WORK REQUIRED> Make a verbatim transcription of the records, without the pictures.

RECORD EXCERPTS>
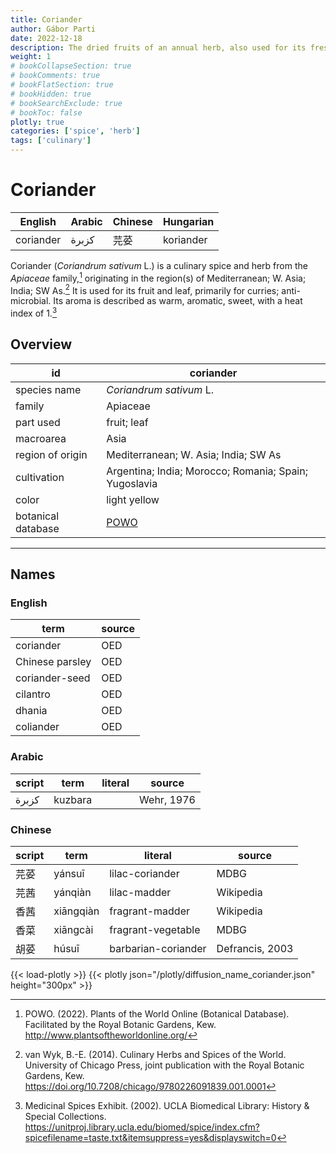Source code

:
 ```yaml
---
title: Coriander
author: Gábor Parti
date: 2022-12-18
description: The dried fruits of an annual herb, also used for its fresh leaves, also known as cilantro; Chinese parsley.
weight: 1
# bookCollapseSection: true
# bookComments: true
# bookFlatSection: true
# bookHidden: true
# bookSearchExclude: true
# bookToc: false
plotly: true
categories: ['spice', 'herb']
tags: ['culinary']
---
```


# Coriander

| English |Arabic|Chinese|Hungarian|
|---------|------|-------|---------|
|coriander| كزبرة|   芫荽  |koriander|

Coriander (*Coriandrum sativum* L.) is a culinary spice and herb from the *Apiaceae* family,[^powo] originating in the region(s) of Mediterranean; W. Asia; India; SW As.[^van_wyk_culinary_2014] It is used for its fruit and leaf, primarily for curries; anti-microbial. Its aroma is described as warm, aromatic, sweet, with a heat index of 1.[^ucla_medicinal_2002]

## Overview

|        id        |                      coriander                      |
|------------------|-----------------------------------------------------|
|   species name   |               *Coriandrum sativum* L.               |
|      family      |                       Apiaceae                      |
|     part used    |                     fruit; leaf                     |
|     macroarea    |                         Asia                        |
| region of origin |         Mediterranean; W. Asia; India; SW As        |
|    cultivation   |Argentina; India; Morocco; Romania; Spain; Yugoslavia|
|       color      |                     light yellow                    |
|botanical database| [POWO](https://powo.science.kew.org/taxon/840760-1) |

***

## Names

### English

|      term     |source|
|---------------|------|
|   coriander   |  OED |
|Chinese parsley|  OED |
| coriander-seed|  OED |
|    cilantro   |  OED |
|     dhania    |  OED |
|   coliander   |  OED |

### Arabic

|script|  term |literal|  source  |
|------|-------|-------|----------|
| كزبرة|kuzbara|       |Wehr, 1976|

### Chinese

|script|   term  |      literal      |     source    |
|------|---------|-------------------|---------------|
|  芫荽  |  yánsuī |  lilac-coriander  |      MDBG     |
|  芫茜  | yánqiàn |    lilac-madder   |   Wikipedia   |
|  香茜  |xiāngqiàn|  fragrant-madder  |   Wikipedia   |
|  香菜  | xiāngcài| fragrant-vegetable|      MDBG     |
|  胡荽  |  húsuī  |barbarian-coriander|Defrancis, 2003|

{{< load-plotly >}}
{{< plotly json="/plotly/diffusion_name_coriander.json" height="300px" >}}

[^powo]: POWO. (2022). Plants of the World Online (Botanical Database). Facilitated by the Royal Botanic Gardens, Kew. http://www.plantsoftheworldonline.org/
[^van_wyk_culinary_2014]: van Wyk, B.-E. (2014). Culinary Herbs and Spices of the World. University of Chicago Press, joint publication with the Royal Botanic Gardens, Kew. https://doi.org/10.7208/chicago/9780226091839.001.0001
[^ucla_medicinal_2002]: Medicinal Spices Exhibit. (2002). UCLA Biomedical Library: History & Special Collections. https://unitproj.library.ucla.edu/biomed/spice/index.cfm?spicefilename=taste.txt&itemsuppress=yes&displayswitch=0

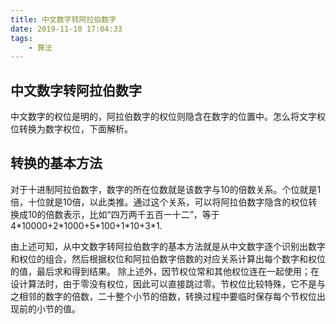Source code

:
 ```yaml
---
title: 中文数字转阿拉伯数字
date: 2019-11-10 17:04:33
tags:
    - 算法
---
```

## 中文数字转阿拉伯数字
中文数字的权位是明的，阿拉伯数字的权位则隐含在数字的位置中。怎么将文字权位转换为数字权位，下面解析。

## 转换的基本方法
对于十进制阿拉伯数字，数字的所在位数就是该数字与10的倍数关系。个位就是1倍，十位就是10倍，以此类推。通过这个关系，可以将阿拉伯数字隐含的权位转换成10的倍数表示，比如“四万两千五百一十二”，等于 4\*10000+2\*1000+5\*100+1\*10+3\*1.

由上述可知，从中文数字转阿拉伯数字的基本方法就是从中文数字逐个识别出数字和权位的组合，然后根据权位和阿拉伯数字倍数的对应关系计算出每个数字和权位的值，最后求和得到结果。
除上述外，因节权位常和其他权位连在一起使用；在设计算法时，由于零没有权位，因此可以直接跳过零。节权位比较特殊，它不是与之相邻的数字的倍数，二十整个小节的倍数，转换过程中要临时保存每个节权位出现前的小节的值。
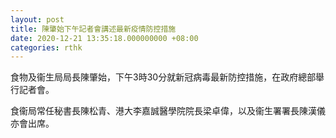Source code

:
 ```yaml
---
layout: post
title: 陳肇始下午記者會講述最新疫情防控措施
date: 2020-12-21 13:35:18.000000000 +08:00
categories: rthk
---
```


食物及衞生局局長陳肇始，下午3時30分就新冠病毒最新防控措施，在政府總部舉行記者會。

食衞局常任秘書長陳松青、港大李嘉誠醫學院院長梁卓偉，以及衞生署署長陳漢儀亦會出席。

REPLY TO THE TASK>
Source code

:
 ```yaml
---
title: Coriander
author: Gábor Parti
date: 2022-12-18
description: The dried fruits of an annual herb, also used for its fresh leaves, also known as cilantro; Chinese parsley.
weight: 1
# bookCollapseSection: true
# bookComments: true
# bookFlatSection: true
# bookHidden: true
# bookSearchExclude: true
# bookToc: false
plotly: true
categories: ['spice', 'herb']
tags: ['culinary']
---
```


# Coriander

| English |Arabic|Chinese|Hungarian|
|---------|------|-------|---------|
|coriander| كزبرة|   芫荽  |koriander|

Coriander (*Coriandrum sativum* L.) is a culinary spice and herb from the *Apiaceae* family,[^powo] originating in the region(s) of Mediterranean; W. Asia; India; SW As.[^van_wyk_culinary_2014] It is used for its fruit and leaf, primarily for curries; anti-microbial. Its aroma is described as warm, aromatic, sweet, with a heat index of 1.[^ucla_medicinal_2002]

## Overview

|        id        |                      coriander                      |
|------------------|-----------------------------------------------------|
|   species name   |               *Coriandrum sativum* L.               |
|      family      |                       Apiaceae                      |
|     part used    |                     fruit; leaf                     |
|     macroarea    |                         Asia                        |
| region of origin |         Mediterranean; W. Asia; India; SW As        |
|    cultivation   |Argentina; India; Morocco; Romania; Spain; Yugoslavia|
|       color      |                     light yellow                    |
|botanical database| [POWO](https://powo.science.kew.org/taxon/840760-1) |

***

## Names

### English

|      term     |source|
|---------------|------|
|   coriander   |  OED |
|Chinese parsley|  OED |
| coriander-seed|  OED |
|    cilantro   |  OED |
|     dhania    |  OED |
|   coliander   |  OED |

### Arabic

|script|  term |literal|  source  |
|------|-------|-------|----------|
| كزبرة|kuzbara|       |Wehr, 1976|

### Chinese

|script|   term  |      literal      |     source    |
|------|---------|-------------------|---------------|
|  芫荽  |  yánsuī |  lilac-coriander  |      MDBG     |
|  芫茜  | yánqiàn |    lilac-madder   |   Wikipedia   |
|  香茜  |xiāngqiàn|  fragrant-madder  |   Wikipedia   |
|  香菜  | xiāngcài| fragrant-vegetable|      MDBG     |
|  胡荽  |  húsuī  |barbarian-coriander|Defrancis, 2003|

{{< load-plotly >}}
{{< plotly json="/plotly/diffusion_name_coriander.json" height="300px" >}}

[^powo]: POWO. (2022). Plants of the World Online (Botanical Database). Facilitated by the Royal Botanic Gardens, Kew. http://www.plantsoftheworldonline.org/
[^van_wyk_culinary_2014]: van Wyk, B.-E. (2014). Culinary Herbs and Spices of the World. University of Chicago Press, joint publication with the Royal Botanic Gardens, Kew. https://doi.org/10.7208/chicago/9780226091839.001.0001
[^ucla_medicinal_2002]: Medicinal Spices Exhibit. (2002). UCLA Biomedical Library: History & Special Collections. https://unitproj.library.ucla.edu/biomed/spice/index.cfm?spicefilename=taste.txt&itemsuppress=yes&displayswitch=0

Source code

:
 ```yaml
---
title: 中文数字转阿拉伯数字
date: 2019-11-10 17:04:33
tags:
    - 算法
---
```

## 中文数字转阿拉伯数字
中文数字的权位是明的，阿拉伯数字的权位则隐含在数字的位置中。怎么将文字权位转换为数字权位，下面解析。

## 转换的基本方法
对于十进制阿拉伯数字，数字的所在位数就是该数字与10的倍数关系。个位就是1倍，十位就是10倍，以此类推。通过这个关系，可以将阿拉伯数字隐含的权位转换成10的倍数表示，比如“四万两千五百一十二”，等于 4\*10000+2\*1000+5\*100+1\*10+3\*1.

由上述可知，从中文数字转阿拉伯数字的基本方法就是从中文数字逐个识别出数字和权位的组合，然后根据权位和阿拉伯数字倍数的对应关系计算出每个数字和权位的值，最后求和得到结果。
除上述外，因节权位常和其他权位连在一起使用；在设计算法时，由于零没有权位，因此可以直接跳过零。节权位比较特殊，它不是与之相邻的数字的倍数，二十整个小节的倍数，转换过程中要临时保存每个节权位出现前的小节的值。
Source code

:
 ```yaml
---
layout: post
title: 陳肇始下午記者會講述最新疫情防控措施
date: 2020-12-21 13:35:18.000000000 +08:00
categories: rthk
---
```


食物及衞生局局長陳肇始，下午3時30分就新冠病毒最新防控措施，在政府總部舉行記者會。

食衞局常任秘書長陳松青、港大李嘉誠醫學院院長梁卓偉，以及衞生署署長陳漢儀亦會出席。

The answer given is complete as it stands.